Given records:
┄┄┄┄┄┄

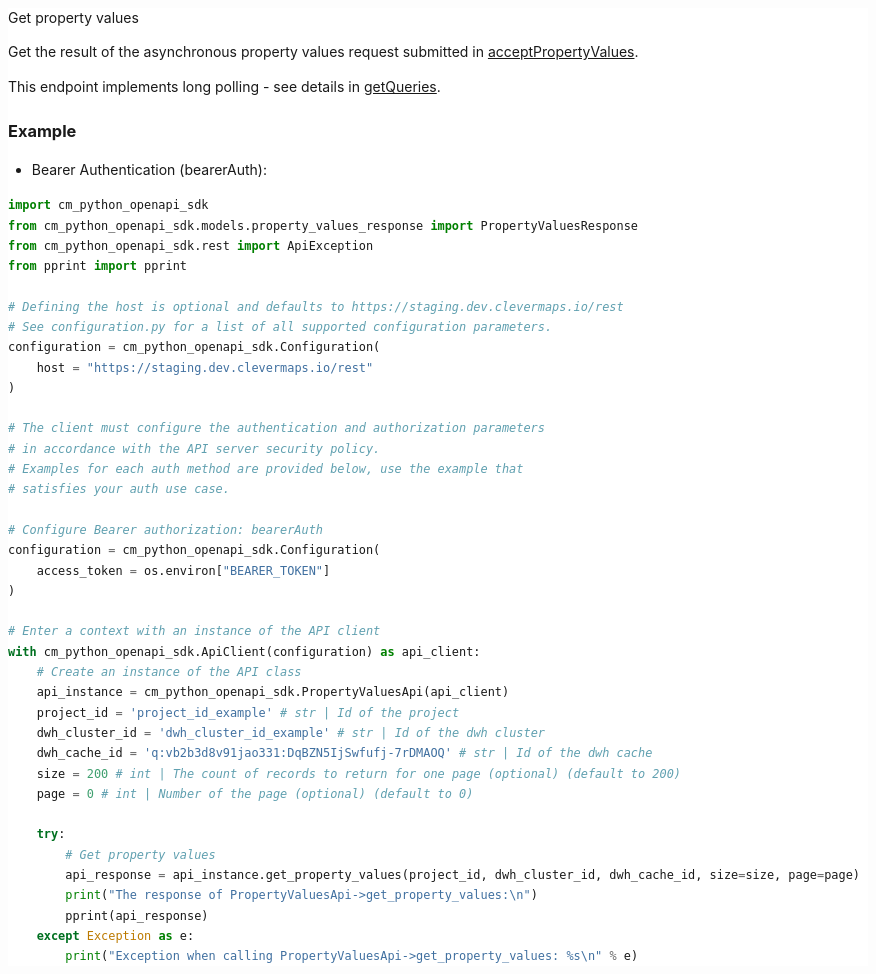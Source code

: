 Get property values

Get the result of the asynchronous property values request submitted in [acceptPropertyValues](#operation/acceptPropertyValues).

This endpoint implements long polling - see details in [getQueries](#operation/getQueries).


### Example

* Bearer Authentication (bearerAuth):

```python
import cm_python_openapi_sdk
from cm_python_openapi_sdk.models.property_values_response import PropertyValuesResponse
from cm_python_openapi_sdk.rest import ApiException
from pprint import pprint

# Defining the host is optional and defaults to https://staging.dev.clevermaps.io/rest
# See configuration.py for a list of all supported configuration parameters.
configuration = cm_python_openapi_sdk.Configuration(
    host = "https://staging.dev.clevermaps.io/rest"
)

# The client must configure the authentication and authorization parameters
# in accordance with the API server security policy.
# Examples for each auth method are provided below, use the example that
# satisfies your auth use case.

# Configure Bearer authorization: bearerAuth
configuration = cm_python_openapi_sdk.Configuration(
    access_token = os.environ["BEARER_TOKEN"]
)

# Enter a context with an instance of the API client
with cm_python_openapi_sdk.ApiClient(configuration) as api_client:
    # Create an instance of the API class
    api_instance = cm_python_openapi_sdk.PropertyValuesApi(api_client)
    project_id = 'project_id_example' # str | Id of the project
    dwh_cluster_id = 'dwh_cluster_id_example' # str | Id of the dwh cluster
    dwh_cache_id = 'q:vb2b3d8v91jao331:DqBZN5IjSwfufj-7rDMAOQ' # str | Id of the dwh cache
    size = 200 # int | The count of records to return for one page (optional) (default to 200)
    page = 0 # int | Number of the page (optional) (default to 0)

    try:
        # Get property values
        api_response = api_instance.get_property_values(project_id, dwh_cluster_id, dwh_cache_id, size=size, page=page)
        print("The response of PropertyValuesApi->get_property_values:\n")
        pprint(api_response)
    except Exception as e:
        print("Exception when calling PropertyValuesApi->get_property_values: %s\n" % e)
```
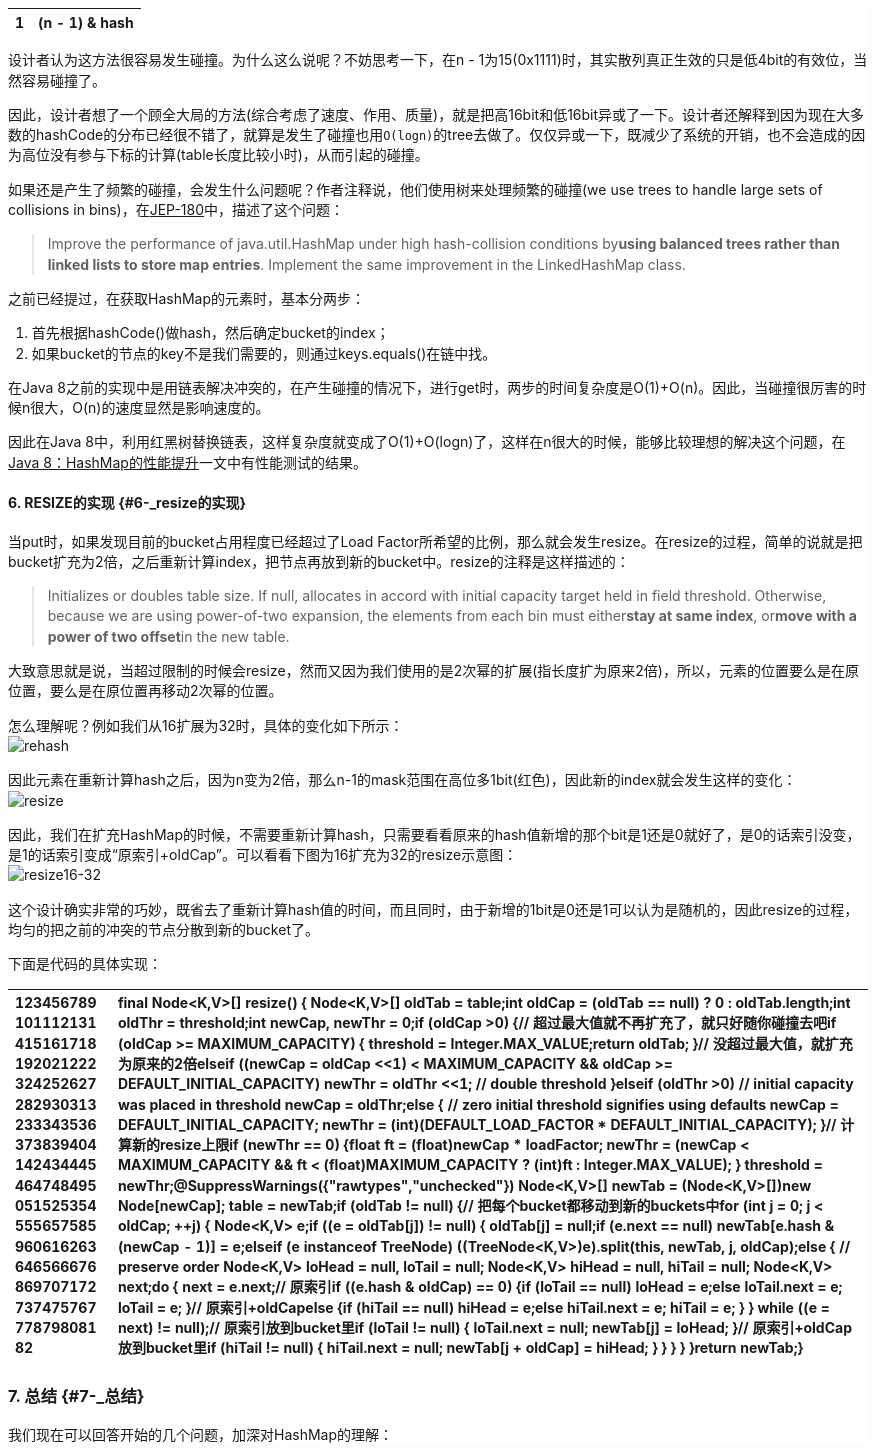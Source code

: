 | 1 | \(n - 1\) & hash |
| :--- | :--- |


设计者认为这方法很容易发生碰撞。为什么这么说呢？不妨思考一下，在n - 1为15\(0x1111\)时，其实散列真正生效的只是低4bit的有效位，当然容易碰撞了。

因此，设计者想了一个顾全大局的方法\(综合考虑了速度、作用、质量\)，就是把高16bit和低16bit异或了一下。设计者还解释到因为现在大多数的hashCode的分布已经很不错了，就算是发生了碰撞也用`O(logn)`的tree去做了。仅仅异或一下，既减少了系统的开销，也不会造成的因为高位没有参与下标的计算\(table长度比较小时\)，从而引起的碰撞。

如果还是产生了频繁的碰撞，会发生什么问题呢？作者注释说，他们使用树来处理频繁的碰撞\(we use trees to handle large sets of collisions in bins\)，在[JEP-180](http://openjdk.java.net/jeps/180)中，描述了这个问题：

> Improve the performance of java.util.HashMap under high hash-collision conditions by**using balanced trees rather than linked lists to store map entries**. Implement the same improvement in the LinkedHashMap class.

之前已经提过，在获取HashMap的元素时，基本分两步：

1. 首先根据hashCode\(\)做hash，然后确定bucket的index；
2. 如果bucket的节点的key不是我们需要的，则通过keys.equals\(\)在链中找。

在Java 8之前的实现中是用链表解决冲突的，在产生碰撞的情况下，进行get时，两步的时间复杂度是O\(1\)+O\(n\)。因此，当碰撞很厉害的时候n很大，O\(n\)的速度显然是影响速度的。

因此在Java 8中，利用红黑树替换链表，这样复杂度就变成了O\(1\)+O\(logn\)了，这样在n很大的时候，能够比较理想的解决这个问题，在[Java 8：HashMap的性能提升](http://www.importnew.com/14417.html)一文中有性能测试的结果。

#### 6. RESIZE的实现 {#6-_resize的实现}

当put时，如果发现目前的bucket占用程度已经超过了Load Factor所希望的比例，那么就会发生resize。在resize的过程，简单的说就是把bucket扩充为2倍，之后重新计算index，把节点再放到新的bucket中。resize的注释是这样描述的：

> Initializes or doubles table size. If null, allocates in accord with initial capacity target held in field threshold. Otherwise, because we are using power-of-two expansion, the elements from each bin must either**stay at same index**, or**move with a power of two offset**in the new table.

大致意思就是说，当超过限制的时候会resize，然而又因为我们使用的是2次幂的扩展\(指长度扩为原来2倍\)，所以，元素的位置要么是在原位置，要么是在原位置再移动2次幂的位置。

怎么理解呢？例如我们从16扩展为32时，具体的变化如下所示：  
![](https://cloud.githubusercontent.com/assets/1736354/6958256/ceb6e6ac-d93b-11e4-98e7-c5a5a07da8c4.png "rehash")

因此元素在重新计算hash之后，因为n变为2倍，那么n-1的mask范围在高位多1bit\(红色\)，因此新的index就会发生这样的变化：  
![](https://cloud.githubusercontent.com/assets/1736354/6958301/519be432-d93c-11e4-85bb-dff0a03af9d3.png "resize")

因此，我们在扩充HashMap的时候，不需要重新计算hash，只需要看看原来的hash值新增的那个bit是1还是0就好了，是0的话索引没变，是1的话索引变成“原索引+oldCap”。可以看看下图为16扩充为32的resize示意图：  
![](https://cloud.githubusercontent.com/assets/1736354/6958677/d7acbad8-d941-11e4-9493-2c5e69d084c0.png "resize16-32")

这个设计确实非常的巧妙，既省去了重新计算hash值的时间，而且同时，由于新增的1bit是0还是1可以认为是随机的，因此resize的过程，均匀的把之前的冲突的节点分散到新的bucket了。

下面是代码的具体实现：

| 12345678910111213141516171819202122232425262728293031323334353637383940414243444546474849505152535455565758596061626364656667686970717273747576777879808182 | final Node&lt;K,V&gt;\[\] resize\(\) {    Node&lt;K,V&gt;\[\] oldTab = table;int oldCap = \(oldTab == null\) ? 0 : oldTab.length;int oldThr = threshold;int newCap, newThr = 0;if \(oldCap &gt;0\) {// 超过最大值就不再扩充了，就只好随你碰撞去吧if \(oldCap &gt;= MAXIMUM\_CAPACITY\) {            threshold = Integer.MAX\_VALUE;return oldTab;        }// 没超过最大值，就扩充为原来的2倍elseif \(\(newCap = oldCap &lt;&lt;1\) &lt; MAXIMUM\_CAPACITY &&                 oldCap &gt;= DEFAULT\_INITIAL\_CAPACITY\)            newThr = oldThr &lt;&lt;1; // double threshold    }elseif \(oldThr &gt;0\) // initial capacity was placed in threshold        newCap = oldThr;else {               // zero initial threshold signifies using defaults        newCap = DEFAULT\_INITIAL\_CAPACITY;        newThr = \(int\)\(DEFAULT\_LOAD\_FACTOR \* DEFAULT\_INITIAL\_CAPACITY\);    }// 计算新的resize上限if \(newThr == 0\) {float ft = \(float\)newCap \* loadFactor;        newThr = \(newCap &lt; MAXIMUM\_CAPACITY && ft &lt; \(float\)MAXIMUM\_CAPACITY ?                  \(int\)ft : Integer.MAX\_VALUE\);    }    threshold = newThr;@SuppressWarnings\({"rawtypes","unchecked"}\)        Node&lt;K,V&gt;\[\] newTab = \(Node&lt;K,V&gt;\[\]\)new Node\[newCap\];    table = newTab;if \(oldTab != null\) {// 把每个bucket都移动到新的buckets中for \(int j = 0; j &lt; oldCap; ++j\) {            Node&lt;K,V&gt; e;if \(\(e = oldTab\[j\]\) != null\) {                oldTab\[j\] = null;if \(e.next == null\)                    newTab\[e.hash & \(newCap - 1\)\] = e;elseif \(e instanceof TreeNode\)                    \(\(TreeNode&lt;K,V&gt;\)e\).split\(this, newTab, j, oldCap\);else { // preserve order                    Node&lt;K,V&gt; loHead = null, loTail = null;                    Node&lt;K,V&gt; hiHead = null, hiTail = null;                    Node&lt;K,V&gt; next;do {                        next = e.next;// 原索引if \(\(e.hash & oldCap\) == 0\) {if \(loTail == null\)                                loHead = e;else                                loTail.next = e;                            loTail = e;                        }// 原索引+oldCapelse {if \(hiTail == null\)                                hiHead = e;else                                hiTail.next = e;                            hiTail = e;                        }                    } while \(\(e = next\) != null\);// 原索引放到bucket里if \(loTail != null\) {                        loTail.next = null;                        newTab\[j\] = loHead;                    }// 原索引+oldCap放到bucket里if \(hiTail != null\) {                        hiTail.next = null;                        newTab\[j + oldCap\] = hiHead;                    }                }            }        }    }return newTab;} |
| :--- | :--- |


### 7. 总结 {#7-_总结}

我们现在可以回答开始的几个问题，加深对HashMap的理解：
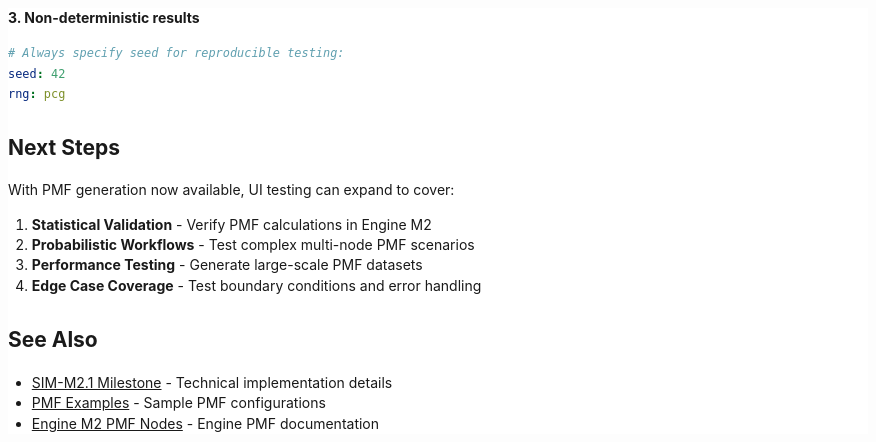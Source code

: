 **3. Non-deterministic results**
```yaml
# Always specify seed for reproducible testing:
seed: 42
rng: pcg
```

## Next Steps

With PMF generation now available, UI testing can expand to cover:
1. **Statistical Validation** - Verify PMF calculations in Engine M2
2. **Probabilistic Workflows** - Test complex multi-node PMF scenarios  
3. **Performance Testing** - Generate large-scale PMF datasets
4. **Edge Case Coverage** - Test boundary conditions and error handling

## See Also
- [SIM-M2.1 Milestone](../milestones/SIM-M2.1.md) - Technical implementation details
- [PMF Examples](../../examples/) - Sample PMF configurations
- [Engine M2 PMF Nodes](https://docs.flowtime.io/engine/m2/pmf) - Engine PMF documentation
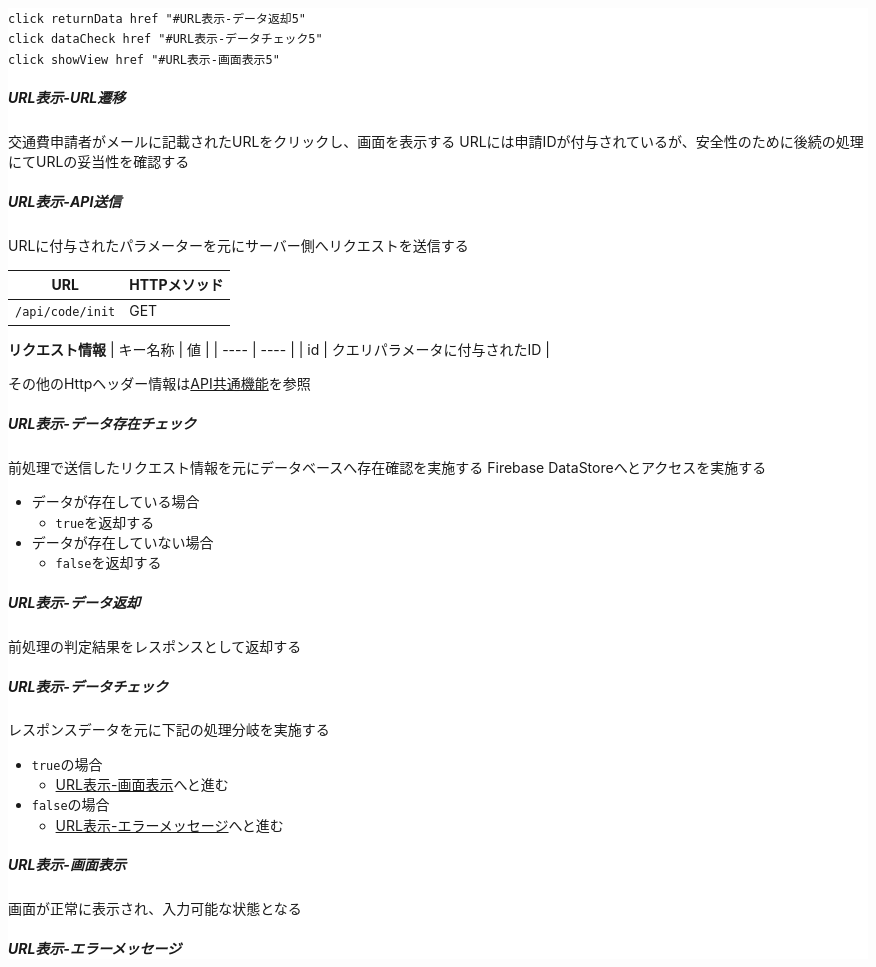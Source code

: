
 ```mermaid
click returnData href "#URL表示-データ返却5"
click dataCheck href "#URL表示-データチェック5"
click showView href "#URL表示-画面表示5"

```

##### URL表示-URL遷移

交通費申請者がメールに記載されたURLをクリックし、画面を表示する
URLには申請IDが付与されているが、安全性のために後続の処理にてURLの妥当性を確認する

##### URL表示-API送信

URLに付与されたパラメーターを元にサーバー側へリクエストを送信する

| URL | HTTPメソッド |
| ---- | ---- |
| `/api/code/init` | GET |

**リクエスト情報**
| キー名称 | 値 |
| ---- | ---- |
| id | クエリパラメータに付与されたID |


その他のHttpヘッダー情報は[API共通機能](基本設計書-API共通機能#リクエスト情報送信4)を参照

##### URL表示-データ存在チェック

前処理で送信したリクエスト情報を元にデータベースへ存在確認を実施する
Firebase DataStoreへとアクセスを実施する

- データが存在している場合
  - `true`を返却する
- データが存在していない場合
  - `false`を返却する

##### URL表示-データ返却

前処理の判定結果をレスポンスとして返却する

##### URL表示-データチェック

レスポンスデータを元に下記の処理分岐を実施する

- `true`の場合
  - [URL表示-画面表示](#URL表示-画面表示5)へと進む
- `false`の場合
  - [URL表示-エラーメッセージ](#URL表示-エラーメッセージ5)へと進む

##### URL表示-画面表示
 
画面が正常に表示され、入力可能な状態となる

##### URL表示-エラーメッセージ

┄┄┄┄┄┄

Extract all lines from the material above that include the word "エラーメッセージ".

  - [URL表示-エラーメッセージ](#URL表示-エラーメッセージ5)へと進む
##### URL表示-エラーメッセージ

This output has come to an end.